Testimony at the hearing affirmed that most health insurance policies written in New Hampshire already cover abortion. That’s not enough for abortion advocates. They say “parity” demands that abortion coverage be mandated, since abortion is health care, too.

Only it isn’t.

For another view, you can read Planned Parenthood’s glowing endorsement of the bill.

House: HB 1659-FN, assisted suicide

A committee has recommended Interim Study (IS) on the assisted suicide bill. Ordinarily, I might be content with IS on a dangerous bill. Not this time. Now is the time for an emphatic NO to anything that implies assisted suicide is state-approved medical care. I’m going to ask my reps to vote “inexpedient to legislate” on HB 1659-FN.

By the way, you can skip the FNs when you communicate with your reps. It’s a designation for “fiscal note.” The bill number alone will be enough to confirm what bill you’re talking about.

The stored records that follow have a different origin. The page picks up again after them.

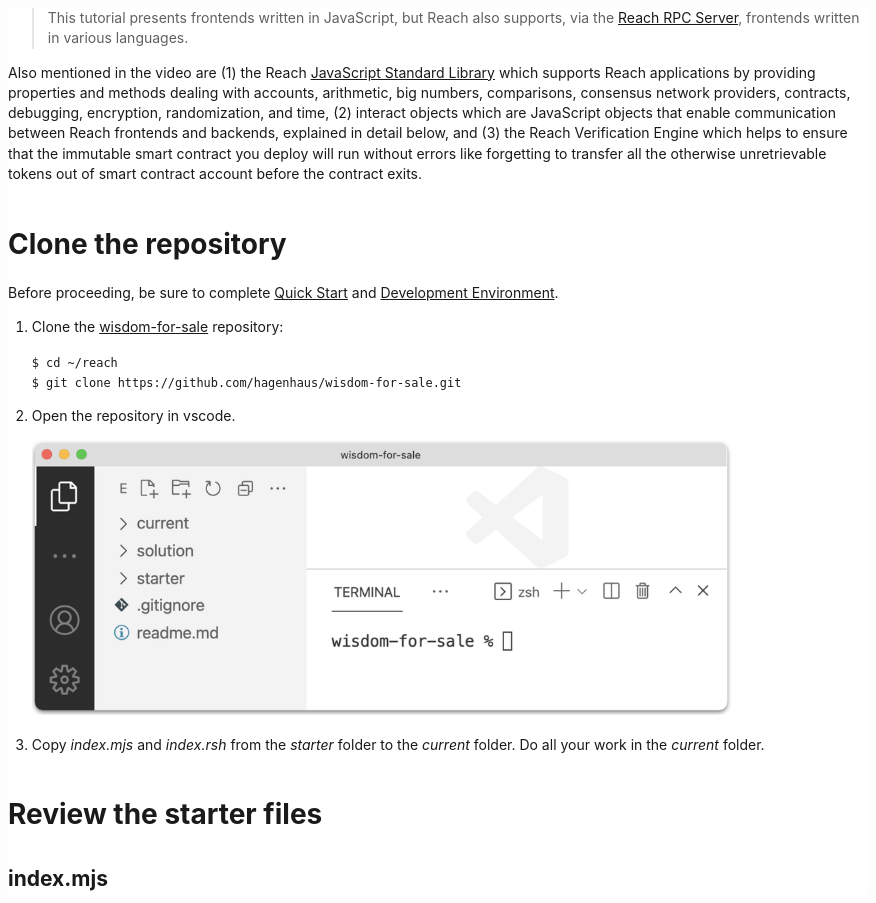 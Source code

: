 > This tutorial presents frontends written in JavaScript, but Reach also supports, via the [Reach RPC Server](/en/books/essentials/support-for-rpc-frontends/), frontends written in various languages.

Also mentioned in the video are (1) the Reach [JavaScript Standard Library](/en/books/essentials/support-for-js-frontends/) which supports Reach applications by providing properties and methods dealing with accounts, arithmetic, big numbers, comparisons, consensus network providers, contracts, debugging, encryption, randomization, and time, (2) interact objects which are JavaScript objects that enable communication between Reach frontends and backends, explained in detail below, and (3) the Reach Verification Engine which helps to ensure that the immutable smart contract you deploy will run without errors like forgetting to transfer all the otherwise unretrievable tokens out of smart contract account before the contract exits.

# Clone the repository

Before proceeding, be sure to complete [Quick Start](/en/books/essentials/quick-start/) and [Development Environment](/en/books/essentials/developer-environment/).

1. Clone the [wisdom-for-sale](https://github.com/hagenhaus/wisdom-for-sale) repository:

    ``` nonum
    $ cd ~/reach
    $ git clone https://github.com/hagenhaus/wisdom-for-sale.git
    ```

1. Open the repository in vscode.

    <p><img src="vscode-initial.png" class="img-fluid" width=700 loading="lazy"></p>

1. Copy *index.mjs* and *index.rsh* from the *starter* folder to the *current* folder. Do all your work in the *current* folder.

# Review the starter files

## index.mjs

I have heard both in committee and in casual conversations that some supporters of the bill are irritated that it’s being called an assisted suicide bill. They prefer the official title, “relative to patient directed care and patient’s rights with regard to end-of-life decisions.” I’ll continue to call the bill what it is: assisted suicide legislation.

I posted statements of some opponents of the bill here and here.

House: HB 1675-FN, born-alive infant protection

How can a committee recommend that a born-alive bill be killed? We’ve already seen the Senate kill such legislation this year, but couldn’t the House get it right?

Not if House members heed the Judiciary Committee’s “inexpedient to legislate” recommendation. Brace yourself for the anti-HB-1675 speech from committee chair Rep. Marjorie Smith (D-Durham).

So here we are: I am going to ask my state representatives to toss out the committee recommendation and instead vote “ought to pass” on HB 1675-FN.

House: HB 1678-FN, eugenic abortion

A few minutes after voting ITL along party lines on the born-alive bill, the Judiciary Committee also gave thumbs down to HB 1678-FN, which would penalize abortion providers who provide an abortion strictly for reasons of sex selection or genetic anomaly. One Republican, Ned Gordon of Bristol, joined the committee Democrats in voting ITL, so now this recommendation can be touted as “bipartisan.”

And so what? Again, I’m going to ask my reps to flip the committee report and instead vote “ought to pass” on HB 1678-FN.

Keep At It

In a spirit of peace and persistence, in spite of the likely math, make the calls or send the emails. The legislators are burdened with a huge agenda (a self-imposed burden, to be sure), and debate fatigue is sure to go along with it. They’re getting paid a hundred bucks a year to process all that information. Help them out with your short & sweet message. Thank them for their service.

Remember – don’t let them say they never heard from you.